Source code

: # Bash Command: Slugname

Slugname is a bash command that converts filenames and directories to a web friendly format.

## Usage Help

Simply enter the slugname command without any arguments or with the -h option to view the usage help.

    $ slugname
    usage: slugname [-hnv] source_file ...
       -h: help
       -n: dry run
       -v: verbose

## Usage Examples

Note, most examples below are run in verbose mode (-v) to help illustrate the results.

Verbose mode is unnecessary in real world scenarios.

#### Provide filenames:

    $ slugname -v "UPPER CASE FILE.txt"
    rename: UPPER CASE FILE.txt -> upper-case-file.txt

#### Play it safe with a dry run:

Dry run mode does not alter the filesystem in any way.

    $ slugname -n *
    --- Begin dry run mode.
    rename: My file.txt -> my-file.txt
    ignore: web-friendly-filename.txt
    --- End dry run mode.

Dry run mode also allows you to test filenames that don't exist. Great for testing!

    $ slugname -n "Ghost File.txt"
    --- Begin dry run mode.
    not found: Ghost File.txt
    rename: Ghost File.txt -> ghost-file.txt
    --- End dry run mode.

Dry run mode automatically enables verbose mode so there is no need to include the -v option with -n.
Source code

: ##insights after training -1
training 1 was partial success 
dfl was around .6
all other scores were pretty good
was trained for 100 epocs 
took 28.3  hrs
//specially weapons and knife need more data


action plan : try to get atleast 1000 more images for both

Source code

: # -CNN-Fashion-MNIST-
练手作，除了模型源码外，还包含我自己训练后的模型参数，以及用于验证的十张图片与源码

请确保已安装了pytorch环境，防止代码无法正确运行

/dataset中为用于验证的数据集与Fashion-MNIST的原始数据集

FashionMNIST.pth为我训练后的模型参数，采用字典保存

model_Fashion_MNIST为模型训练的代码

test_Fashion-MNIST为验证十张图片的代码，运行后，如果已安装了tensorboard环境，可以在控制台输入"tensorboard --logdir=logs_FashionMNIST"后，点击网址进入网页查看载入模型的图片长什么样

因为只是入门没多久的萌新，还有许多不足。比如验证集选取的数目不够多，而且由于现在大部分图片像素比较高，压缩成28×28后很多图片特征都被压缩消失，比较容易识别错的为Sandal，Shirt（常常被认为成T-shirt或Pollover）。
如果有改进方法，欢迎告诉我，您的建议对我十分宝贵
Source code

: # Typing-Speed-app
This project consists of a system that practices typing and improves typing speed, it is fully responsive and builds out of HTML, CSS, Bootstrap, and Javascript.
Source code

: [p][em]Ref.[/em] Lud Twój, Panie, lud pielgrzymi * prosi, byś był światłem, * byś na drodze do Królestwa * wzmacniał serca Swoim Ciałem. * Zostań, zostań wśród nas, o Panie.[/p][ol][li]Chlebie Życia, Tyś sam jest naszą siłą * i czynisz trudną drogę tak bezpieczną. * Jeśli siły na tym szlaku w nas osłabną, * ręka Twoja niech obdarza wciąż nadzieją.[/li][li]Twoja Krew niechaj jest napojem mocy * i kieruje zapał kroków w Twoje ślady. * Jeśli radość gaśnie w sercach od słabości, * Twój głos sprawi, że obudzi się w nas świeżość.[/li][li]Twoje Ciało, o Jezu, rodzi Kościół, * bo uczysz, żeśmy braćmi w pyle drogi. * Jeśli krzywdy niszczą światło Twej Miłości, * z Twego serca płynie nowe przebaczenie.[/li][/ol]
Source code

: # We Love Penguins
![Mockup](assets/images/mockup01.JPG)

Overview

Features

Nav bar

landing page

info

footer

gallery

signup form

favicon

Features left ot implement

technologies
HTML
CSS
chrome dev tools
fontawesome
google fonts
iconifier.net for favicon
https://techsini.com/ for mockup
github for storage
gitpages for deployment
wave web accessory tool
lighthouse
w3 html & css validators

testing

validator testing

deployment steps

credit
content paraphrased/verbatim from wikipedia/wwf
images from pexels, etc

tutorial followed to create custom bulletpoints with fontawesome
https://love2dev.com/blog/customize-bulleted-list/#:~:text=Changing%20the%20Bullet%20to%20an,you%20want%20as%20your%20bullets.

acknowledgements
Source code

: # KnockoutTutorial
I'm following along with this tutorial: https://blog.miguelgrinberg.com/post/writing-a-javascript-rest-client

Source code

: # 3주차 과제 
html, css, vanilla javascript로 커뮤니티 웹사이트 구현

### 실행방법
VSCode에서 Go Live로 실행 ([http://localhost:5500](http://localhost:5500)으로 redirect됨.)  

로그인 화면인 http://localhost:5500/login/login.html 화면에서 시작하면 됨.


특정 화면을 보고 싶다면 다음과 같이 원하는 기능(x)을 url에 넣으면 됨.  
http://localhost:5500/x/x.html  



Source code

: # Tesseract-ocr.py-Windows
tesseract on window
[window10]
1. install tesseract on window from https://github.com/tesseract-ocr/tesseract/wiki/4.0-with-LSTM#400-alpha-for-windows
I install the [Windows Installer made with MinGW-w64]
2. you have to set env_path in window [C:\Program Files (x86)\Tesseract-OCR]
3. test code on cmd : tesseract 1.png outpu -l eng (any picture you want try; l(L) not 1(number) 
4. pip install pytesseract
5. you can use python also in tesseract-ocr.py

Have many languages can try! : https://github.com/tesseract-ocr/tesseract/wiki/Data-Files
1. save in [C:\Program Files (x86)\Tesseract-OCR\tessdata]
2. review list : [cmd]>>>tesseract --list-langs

==================================================

From the beginning of the listing above down to the line with "after training -1", every line should be restated exactly.

**Answer box:**
Source code

: # Bash Command: Slugname

Slugname is a bash command that converts filenames and directories to a web friendly format.

## Usage Help

Simply enter the slugname command without any arguments or with the -h option to view the usage help.

    $ slugname
    usage: slugname [-hnv] source_file ...
       -h: help
       -n: dry run
       -v: verbose

## Usage Examples

Note, most examples below are run in verbose mode (-v) to help illustrate the results.

Verbose mode is unnecessary in real world scenarios.

#### Provide filenames:

    $ slugname -v "UPPER CASE FILE.txt"
    rename: UPPER CASE FILE.txt -> upper-case-file.txt

#### Play it safe with a dry run:

Dry run mode does not alter the filesystem in any way.

    $ slugname -n *
    --- Begin dry run mode.
    rename: My file.txt -> my-file.txt
    ignore: web-friendly-filename.txt
    --- End dry run mode.

Dry run mode also allows you to test filenames that don't exist. Great for testing!

    $ slugname -n "Ghost File.txt"
    --- Begin dry run mode.
    not found: Ghost File.txt
    rename: Ghost File.txt -> ghost-file.txt
    --- End dry run mode.

Dry run mode automatically enables verbose mode so there is no need to include the -v option with -n.
Source code

: ##insights after training -1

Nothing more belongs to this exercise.